:: WORK ORDER ::
In this exercise, every entry below is to be reproduced word for word.
*** Begin section ***
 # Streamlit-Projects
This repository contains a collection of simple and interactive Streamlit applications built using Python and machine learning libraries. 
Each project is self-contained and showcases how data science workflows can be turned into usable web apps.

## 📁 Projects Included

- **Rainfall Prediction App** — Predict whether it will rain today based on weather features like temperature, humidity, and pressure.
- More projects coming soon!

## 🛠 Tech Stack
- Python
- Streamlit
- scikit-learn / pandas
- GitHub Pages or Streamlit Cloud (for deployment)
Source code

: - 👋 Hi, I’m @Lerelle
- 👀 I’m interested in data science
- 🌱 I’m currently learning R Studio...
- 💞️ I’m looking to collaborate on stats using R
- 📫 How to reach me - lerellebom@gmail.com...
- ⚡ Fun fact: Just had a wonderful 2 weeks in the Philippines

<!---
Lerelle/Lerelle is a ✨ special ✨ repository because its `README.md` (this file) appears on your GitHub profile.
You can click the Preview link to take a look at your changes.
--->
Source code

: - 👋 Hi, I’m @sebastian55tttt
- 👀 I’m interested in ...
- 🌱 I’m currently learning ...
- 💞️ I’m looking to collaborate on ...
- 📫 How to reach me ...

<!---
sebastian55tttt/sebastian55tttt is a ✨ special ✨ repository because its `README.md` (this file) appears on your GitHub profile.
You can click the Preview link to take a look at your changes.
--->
*** End section ***
:: TASK SOLUTION ::
 # Streamlit-Projects
This repository contains a collection of simple and interactive Streamlit applications built using Python and machine learning libraries. 
Each project is self-contained and showcases how data science workflows can be turned into usable web apps.

## 📁 Projects Included

- **Rainfall Prediction App** — Predict whether it will rain today based on weather features like temperature, humidity, and pressure.
- More projects coming soon!

## 🛠 Tech Stack
- Python
- Streamlit
- scikit-learn / pandas
- GitHub Pages or Streamlit Cloud (for deployment)
Source code

: - 👋 Hi, I’m @Lerelle
- 👀 I’m interested in data science
- 🌱 I’m currently learning R Studio...
- 💞️ I’m looking to collaborate on stats using R
- 📫 How to reach me - lerellebom@gmail.com...
- ⚡ Fun fact: Just had a wonderful 2 weeks in the Philippines

<!---
Lerelle/Lerelle is a ✨ special ✨ repository because its `README.md` (this file) appears on your GitHub profile.
You can click the Preview link to take a look at your changes.
--->
Source code

: - 👋 Hi, I’m @sebastian55tttt
- 👀 I’m interested in ...
- 🌱 I’m currently learning ...
- 💞️ I’m looking to collaborate on ...
- 📫 How to reach me ...

<!---
sebastian55tttt/sebastian55tttt is a ✨ special ✨ repository because its `README.md` (this file) appears on your GitHub profile.
You can click the Preview link to take a look at your changes.
--->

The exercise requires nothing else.